Warning! Boring story about my bench! Read only if ready to go to sleep!
I mention in the previous post that bench has always been enigmatic for me. This is a brief history of that…
When I was a kid (upto 11 1/2 years old), I could not do a single pushup or situp. I was a typical kid…spent lots of time outside, running, playing, climbing, etc… I just didn’t have the strength. Telling my wife this, oneday, she suggested that it might be resultant of my apparent Aspergers. Low muscle tone is a symptom of Autism. I can’t say that is truly why, but I was no less active than any other kid. So, not being able to do a pushup, or situp, when I was almost 12, would indicate that something was going on.
Just before turning 12 I decided that I wanted to be able to do both.
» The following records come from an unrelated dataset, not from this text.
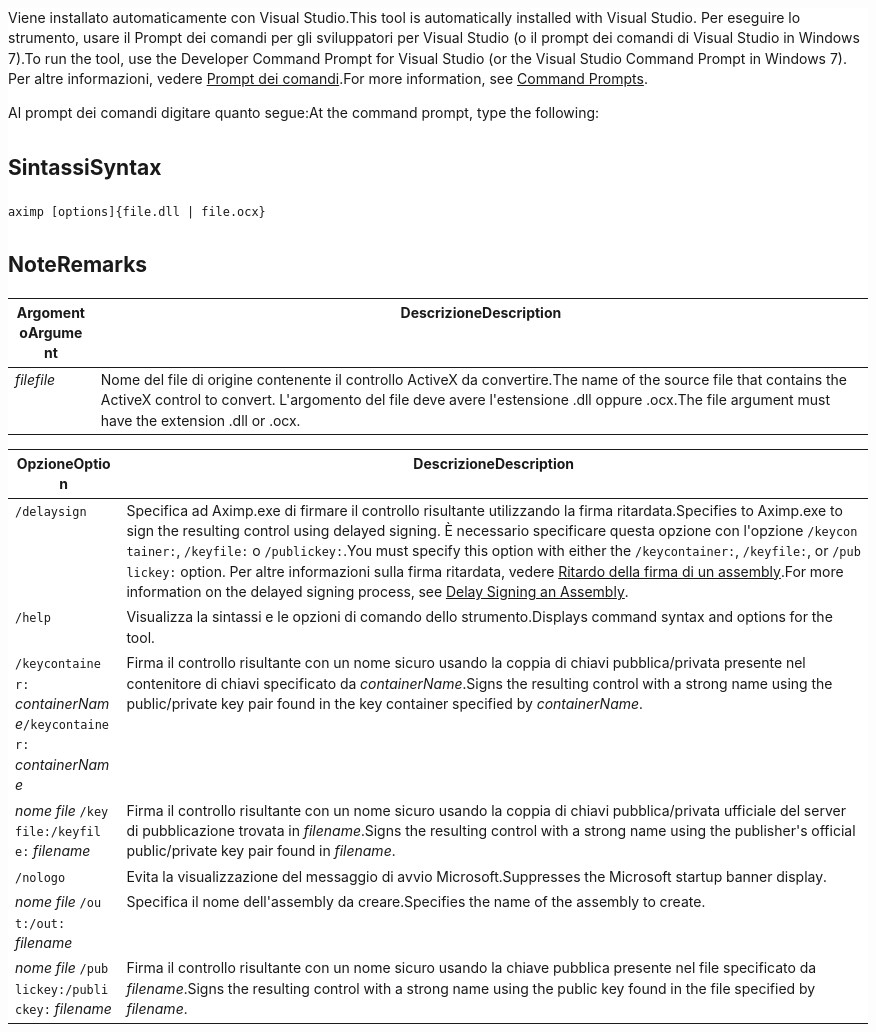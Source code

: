  <span data-ttu-id="7e8e9-111">Viene installato automaticamente con Visual Studio.</span><span class="sxs-lookup"><span data-stu-id="7e8e9-111">This tool is automatically installed with Visual Studio.</span></span> <span data-ttu-id="7e8e9-112">Per eseguire lo strumento, usare il Prompt dei comandi per gli sviluppatori per Visual Studio (o il prompt dei comandi di Visual Studio in Windows 7).</span><span class="sxs-lookup"><span data-stu-id="7e8e9-112">To run the tool, use the Developer Command Prompt for Visual Studio (or the Visual Studio Command Prompt in Windows 7).</span></span> <span data-ttu-id="7e8e9-113">Per altre informazioni, vedere [Prompt dei comandi](developer-command-prompt-for-vs.md).</span><span class="sxs-lookup"><span data-stu-id="7e8e9-113">For more information, see [Command Prompts](developer-command-prompt-for-vs.md).</span></span>  
  
 <span data-ttu-id="7e8e9-114">Al prompt dei comandi digitare quanto segue:</span><span class="sxs-lookup"><span data-stu-id="7e8e9-114">At the command prompt, type the following:</span></span>  
  
## <a name="syntax"></a><span data-ttu-id="7e8e9-115">Sintassi</span><span class="sxs-lookup"><span data-stu-id="7e8e9-115">Syntax</span></span>  
  
```console  
aximp [options]{file.dll | file.ocx}  
```  
  
## <a name="remarks"></a><span data-ttu-id="7e8e9-116">Note</span><span class="sxs-lookup"><span data-stu-id="7e8e9-116">Remarks</span></span>  
  
|<span data-ttu-id="7e8e9-117">Argomento</span><span class="sxs-lookup"><span data-stu-id="7e8e9-117">Argument</span></span>|<span data-ttu-id="7e8e9-118">Descrizione</span><span class="sxs-lookup"><span data-stu-id="7e8e9-118">Description</span></span>|  
|--------------|-----------------|  
|<span data-ttu-id="7e8e9-119">*file*</span><span class="sxs-lookup"><span data-stu-id="7e8e9-119">*file*</span></span>|<span data-ttu-id="7e8e9-120">Nome del file di origine contenente il controllo ActiveX da convertire.</span><span class="sxs-lookup"><span data-stu-id="7e8e9-120">The name of the source file that contains the ActiveX control to convert.</span></span> <span data-ttu-id="7e8e9-121">L'argomento del file deve avere l'estensione .dll oppure .ocx.</span><span class="sxs-lookup"><span data-stu-id="7e8e9-121">The file argument must have the extension .dll or .ocx.</span></span>|  
  
|<span data-ttu-id="7e8e9-122">Opzione</span><span class="sxs-lookup"><span data-stu-id="7e8e9-122">Option</span></span>|<span data-ttu-id="7e8e9-123">Descrizione</span><span class="sxs-lookup"><span data-stu-id="7e8e9-123">Description</span></span>|  
|------------|-----------------|  
|`/delaysign`|<span data-ttu-id="7e8e9-124">Specifica ad Aximp.exe di firmare il controllo risultante utilizzando la firma ritardata.</span><span class="sxs-lookup"><span data-stu-id="7e8e9-124">Specifies to Aximp.exe to sign the resulting control using delayed signing.</span></span> <span data-ttu-id="7e8e9-125">È necessario specificare questa opzione con l'opzione `/keycontainer:`, `/keyfile:` o `/publickey:`.</span><span class="sxs-lookup"><span data-stu-id="7e8e9-125">You must specify this option with either the `/keycontainer:`, `/keyfile:`, or `/publickey:` option.</span></span> <span data-ttu-id="7e8e9-126">Per altre informazioni sulla firma ritardata, vedere [Ritardo della firma di un assembly](../../standard/assembly/delay-sign.md).</span><span class="sxs-lookup"><span data-stu-id="7e8e9-126">For more information on the delayed signing process, see [Delay Signing an Assembly](../../standard/assembly/delay-sign.md).</span></span>|  
|`/help`|<span data-ttu-id="7e8e9-127">Visualizza la sintassi e le opzioni di comando dello strumento.</span><span class="sxs-lookup"><span data-stu-id="7e8e9-127">Displays command syntax and options for the tool.</span></span>|  
|<span data-ttu-id="7e8e9-128">`/keycontainer:` *containerName*</span><span class="sxs-lookup"><span data-stu-id="7e8e9-128">`/keycontainer:` *containerName*</span></span>|<span data-ttu-id="7e8e9-129">Firma il controllo risultante con un nome sicuro usando la coppia di chiavi pubblica/privata presente nel contenitore di chiavi specificato da *containerName*.</span><span class="sxs-lookup"><span data-stu-id="7e8e9-129">Signs the resulting control with a strong name using the public/private key pair found in the key container specified by *containerName*.</span></span>|  
|<span data-ttu-id="7e8e9-130">*nome file* `/keyfile:`</span><span class="sxs-lookup"><span data-stu-id="7e8e9-130">`/keyfile:` *filename*</span></span>|<span data-ttu-id="7e8e9-131">Firma il controllo risultante con un nome sicuro usando la coppia di chiavi pubblica/privata ufficiale del server di pubblicazione trovata in *filename*.</span><span class="sxs-lookup"><span data-stu-id="7e8e9-131">Signs the resulting control with a strong name using the publisher's official public/private key pair found in *filename*.</span></span>|  
|`/nologo`|<span data-ttu-id="7e8e9-132">Evita la visualizzazione del messaggio di avvio Microsoft.</span><span class="sxs-lookup"><span data-stu-id="7e8e9-132">Suppresses the Microsoft startup banner display.</span></span>|  
|<span data-ttu-id="7e8e9-133">*nome file* `/out:`</span><span class="sxs-lookup"><span data-stu-id="7e8e9-133">`/out:` *filename*</span></span>|<span data-ttu-id="7e8e9-134">Specifica il nome dell'assembly da creare.</span><span class="sxs-lookup"><span data-stu-id="7e8e9-134">Specifies the name of the assembly to create.</span></span>|  
|<span data-ttu-id="7e8e9-135">*nome file* `/publickey:`</span><span class="sxs-lookup"><span data-stu-id="7e8e9-135">`/publickey:` *filename*</span></span>|<span data-ttu-id="7e8e9-136">Firma il controllo risultante con un nome sicuro usando la chiave pubblica presente nel file specificato da *filename*.</span><span class="sxs-lookup"><span data-stu-id="7e8e9-136">Signs the resulting control with a strong name using the public key found in the file specified by *filename*.</span></span>|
My dear Dad showed me how I could do partial weight pushups…put my legs, from mid thigh down, on the bed (low bunk bed) and do them that way. As I got stronger, I could move more and more of my body off of the bed. At the same time, I started working on situps, using a situp board, with a belt to hold my feet, and God awful form. Long story short, just before turning 14, I completed my 1st set of pyramid pushups. Basically, you get up, do one rep, go to knees. 2 seconds later, get up, do 2 pushups, back to knees. 2 seconds, up 3 and so on. This went on until we had finished a set of 15. I did every one of them, perfect form. That same year, I got bored one night, got on my situp board and did 1220 straight situps. The only reason I stopped was that the vinyl cover on the board had rubbed the skin off of my tailbone. Yes, I was hyperfocused…also an Autie trait.
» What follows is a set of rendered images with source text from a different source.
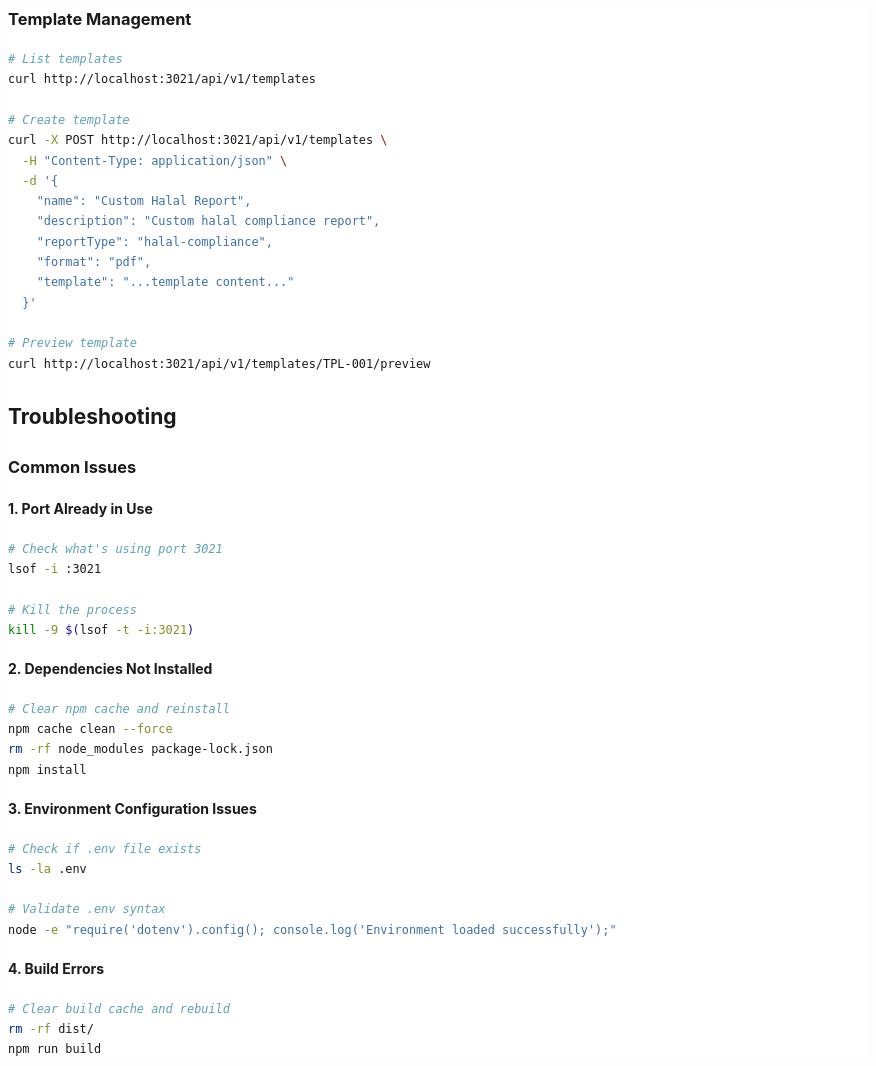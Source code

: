 ### Template Management

```bash
# List templates
curl http://localhost:3021/api/v1/templates

# Create template
curl -X POST http://localhost:3021/api/v1/templates \
  -H "Content-Type: application/json" \
  -d '{
    "name": "Custom Halal Report",
    "description": "Custom halal compliance report",
    "reportType": "halal-compliance",
    "format": "pdf",
    "template": "...template content..."
  }'

# Preview template
curl http://localhost:3021/api/v1/templates/TPL-001/preview
```

## Troubleshooting

### Common Issues

#### 1. Port Already in Use
```bash
# Check what's using port 3021
lsof -i :3021

# Kill the process
kill -9 $(lsof -t -i:3021)
```

#### 2. Dependencies Not Installed
```bash
# Clear npm cache and reinstall
npm cache clean --force
rm -rf node_modules package-lock.json
npm install
```

#### 3. Environment Configuration Issues
```bash
# Check if .env file exists
ls -la .env

# Validate .env syntax
node -e "require('dotenv').config(); console.log('Environment loaded successfully');"
```

#### 4. Build Errors
```bash
# Clear build cache and rebuild
rm -rf dist/
npm run build
```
At that time, my bench was just over 100#. I started going in early to school and using the weight room. At the end of my sophomore year I finally managed to press 225#. That was an ENORMOUS day for me. I had dreamt of getting 2-45s on each side. By the time I was graduating, I had moved upto to 290-295#. That is when it got weird.
When I arrived at college, 3 months later, even though I had been working out, I could only max 260#. By the time the semester ended, I was down to 245#. I ended up abandoning school and football and went back home. (Not because of my bench
)
3 years later I had become a cop and started working out again, with some fellow officers. Over the next year my bench went up to 300#. I stopped lifting at 22 and didn’t start back until I was 27, after having moved to OK. I worked out for about 18-20 months and got my bench up to 320#, but stopped after a surgery put me out of action for better than a month.
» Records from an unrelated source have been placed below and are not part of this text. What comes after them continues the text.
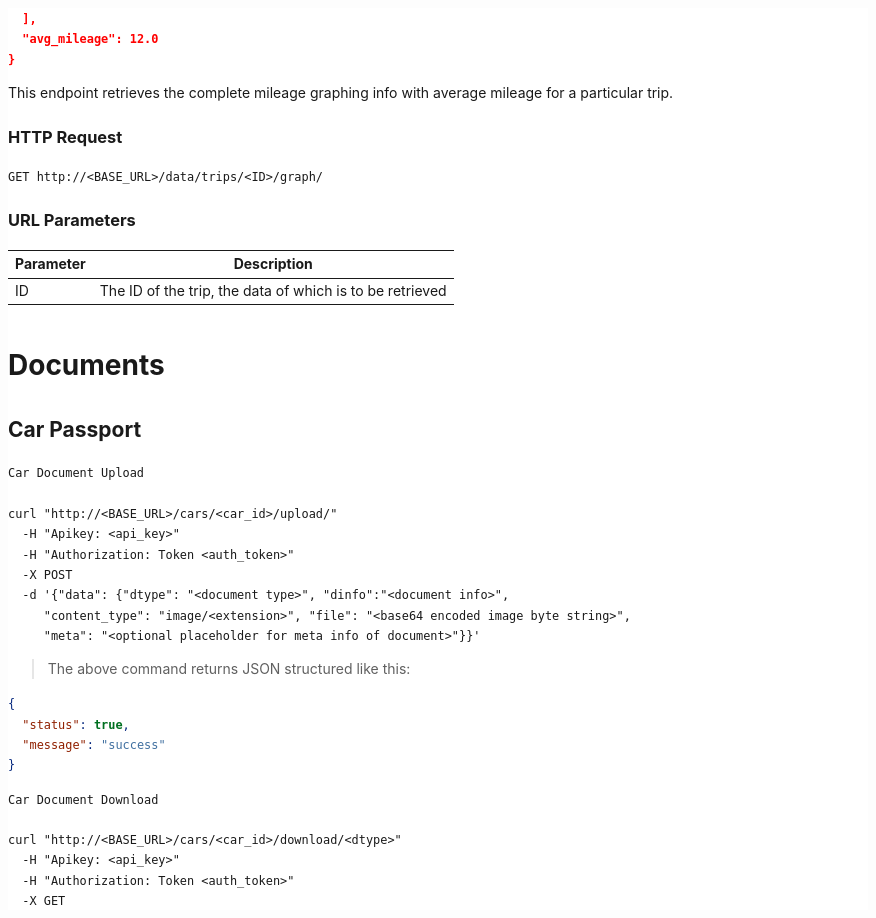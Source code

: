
 ```json
  ], 
  "avg_mileage": 12.0
}
```

This endpoint retrieves the complete mileage graphing info with average mileage for a particular trip.  

### HTTP Request

`GET http://<BASE_URL>/data/trips/<ID>/graph/`

### URL Parameters

Parameter | Description
--------- | -----------
ID | The ID of the trip, the data of which is to be retrieved 



# Documents

## Car Passport


```shell
Car Document Upload

curl "http://<BASE_URL>/cars/<car_id>/upload/"
  -H "Apikey: <api_key>" 
  -H "Authorization: Token <auth_token>"
  -X POST
  -d '{"data": {"dtype": "<document type>", "dinfo":"<document info>", 
     "content_type": "image/<extension>", "file": "<base64 encoded image byte string>",
     "meta": "<optional placeholder for meta info of document>"}}'
```

> The above command returns JSON structured like this:

```json
{
  "status": true, 
  "message": "success"
}
```


```shell
Car Document Download

curl "http://<BASE_URL>/cars/<car_id>/download/<dtype>"
  -H "Apikey: <api_key>" 
  -H "Authorization: Token <auth_token>"
  -X GET
```
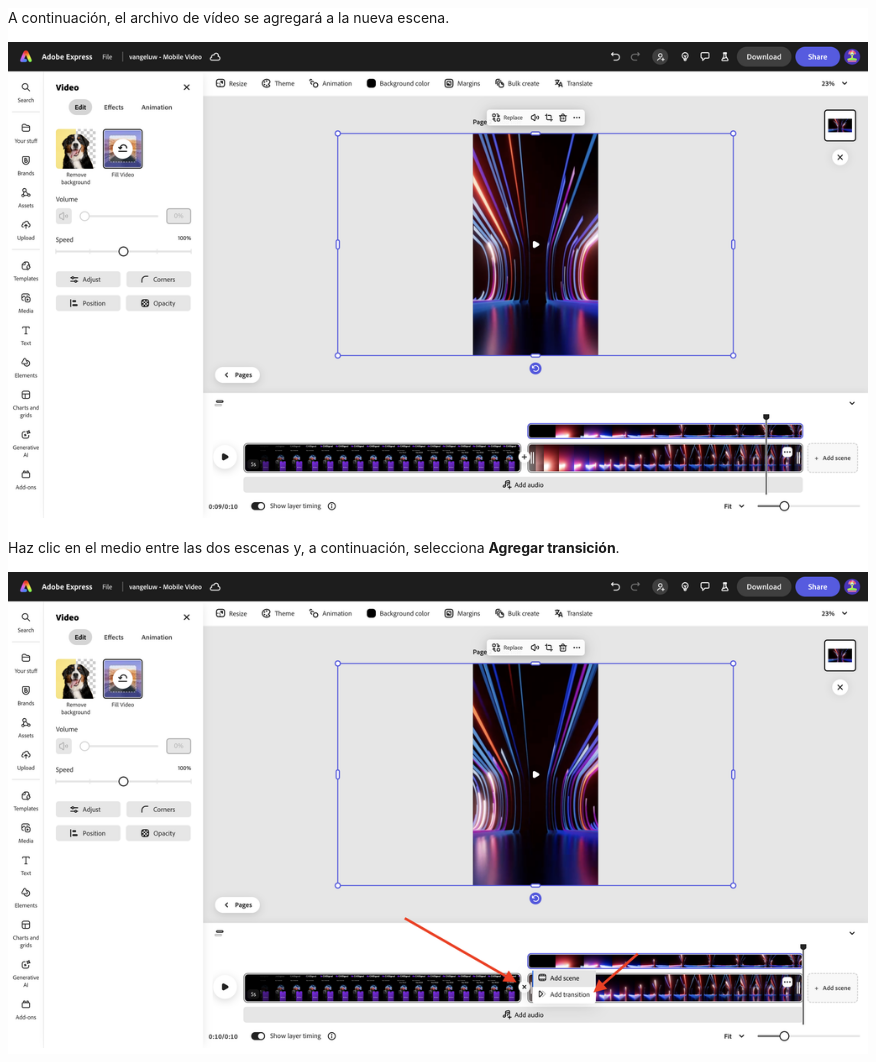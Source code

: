 A continuación, el archivo de vídeo se agregará a la nueva escena.

![Adobe Express](./images/expressv40.png)

Haz clic en el medio entre las dos escenas y, a continuación, selecciona **Agregar transición**.

![Adobe Express](./images/expressv41.png)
Since then, I have worked out off and on with a home gym and dumbbells. Nothing heavy enough to make me really stronger, but enough to help me in my aim…losing weight. Now, a decade after I last worked out for strength, and 5 days from 40, while my max is not back at 320#, I feel stronger than I ever have. Achier, yes…slower to recover, yes…more prone to injury, yes…but stronger nonetheless.
Life is a weird thing. After hitting 315#, a decade ago, all I could think of was 405#. I really didn’t think that I would ever get there. Now, in middle age, I know that I will. So much for the confidence of youth and the reserve of age.